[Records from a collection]
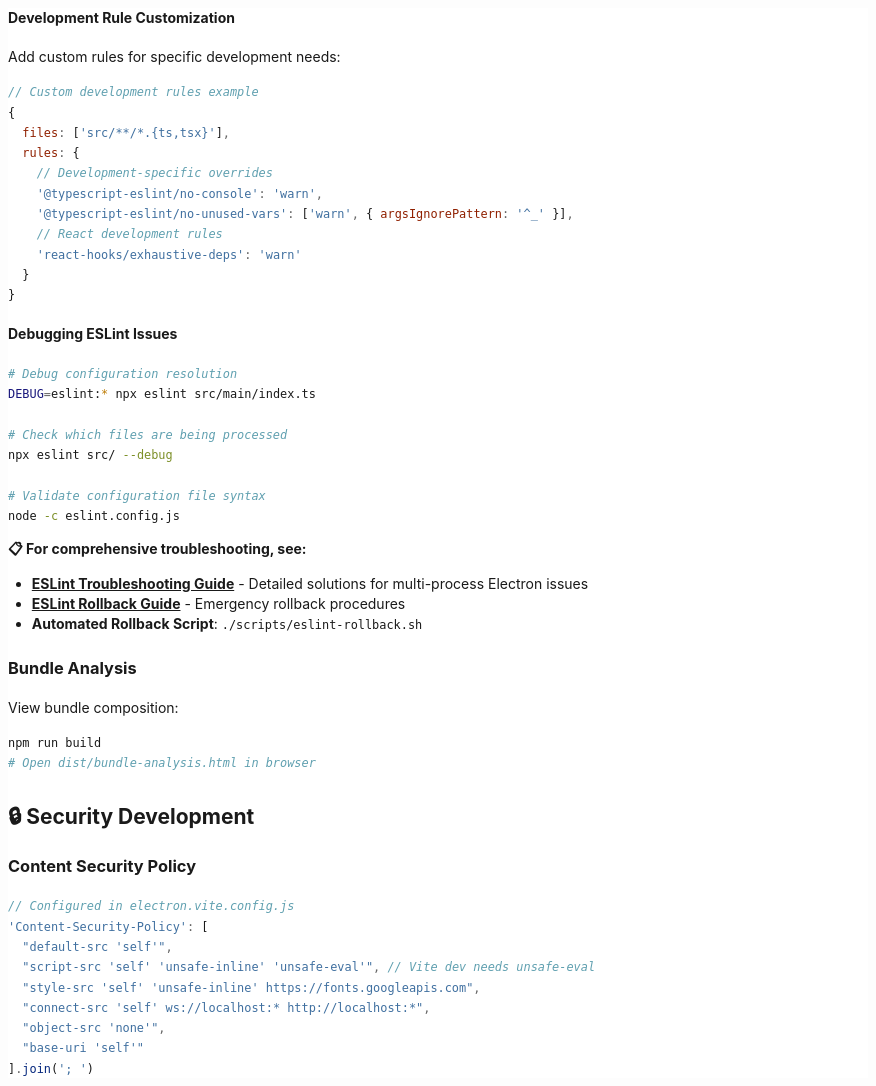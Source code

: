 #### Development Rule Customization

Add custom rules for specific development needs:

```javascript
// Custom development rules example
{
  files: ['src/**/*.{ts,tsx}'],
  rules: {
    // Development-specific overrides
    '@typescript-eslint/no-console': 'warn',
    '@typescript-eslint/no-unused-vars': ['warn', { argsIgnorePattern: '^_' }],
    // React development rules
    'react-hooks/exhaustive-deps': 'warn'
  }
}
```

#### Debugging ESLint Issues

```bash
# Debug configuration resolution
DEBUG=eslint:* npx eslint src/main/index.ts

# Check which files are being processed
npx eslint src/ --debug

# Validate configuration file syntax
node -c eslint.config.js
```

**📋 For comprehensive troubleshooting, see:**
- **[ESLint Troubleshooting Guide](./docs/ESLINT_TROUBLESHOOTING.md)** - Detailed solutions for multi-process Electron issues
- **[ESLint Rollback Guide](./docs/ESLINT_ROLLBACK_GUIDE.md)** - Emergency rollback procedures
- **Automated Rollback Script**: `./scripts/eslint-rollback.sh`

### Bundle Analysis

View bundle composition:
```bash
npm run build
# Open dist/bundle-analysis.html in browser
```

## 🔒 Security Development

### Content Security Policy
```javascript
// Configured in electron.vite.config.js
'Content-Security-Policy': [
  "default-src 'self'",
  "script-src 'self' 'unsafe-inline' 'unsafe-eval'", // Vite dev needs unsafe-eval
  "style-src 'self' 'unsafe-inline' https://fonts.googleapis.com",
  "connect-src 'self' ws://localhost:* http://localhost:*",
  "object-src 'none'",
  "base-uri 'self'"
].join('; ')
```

▶ [What this task involves] Copy the data word for word, no pictures.

▶ [Result of this task]
Source code

: #### Development Rule Customization

Add custom rules for specific development needs:

```javascript
// Custom development rules example
{
  files: ['src/**/*.{ts,tsx}'],
  rules: {
    // Development-specific overrides
    '@typescript-eslint/no-console': 'warn',
    '@typescript-eslint/no-unused-vars': ['warn', { argsIgnorePattern: '^_' }],
    // React development rules
    'react-hooks/exhaustive-deps': 'warn'
  }
}
```

#### Debugging ESLint Issues

```bash
# Debug configuration resolution
DEBUG=eslint:* npx eslint src/main/index.ts

# Check which files are being processed
npx eslint src/ --debug

# Validate configuration file syntax
node -c eslint.config.js
```

**📋 For comprehensive troubleshooting, see:**
- **[ESLint Troubleshooting Guide](./docs/ESLINT_TROUBLESHOOTING.md)** - Detailed solutions for multi-process Electron issues
- **[ESLint Rollback Guide](./docs/ESLINT_ROLLBACK_GUIDE.md)** - Emergency rollback procedures
- **Automated Rollback Script**: `./scripts/eslint-rollback.sh`

### Bundle Analysis

View bundle composition:
```bash
npm run build
# Open dist/bundle-analysis.html in browser
```

## 🔒 Security Development

### Content Security Policy
```javascript
// Configured in electron.vite.config.js
'Content-Security-Policy': [
  "default-src 'self'",
  "script-src 'self' 'unsafe-inline' 'unsafe-eval'", // Vite dev needs unsafe-eval
  "style-src 'self' 'unsafe-inline' https://fonts.googleapis.com",
  "connect-src 'self' ws://localhost:* http://localhost:*",
  "object-src 'none'",
  "base-uri 'self'"
].join('; ')
```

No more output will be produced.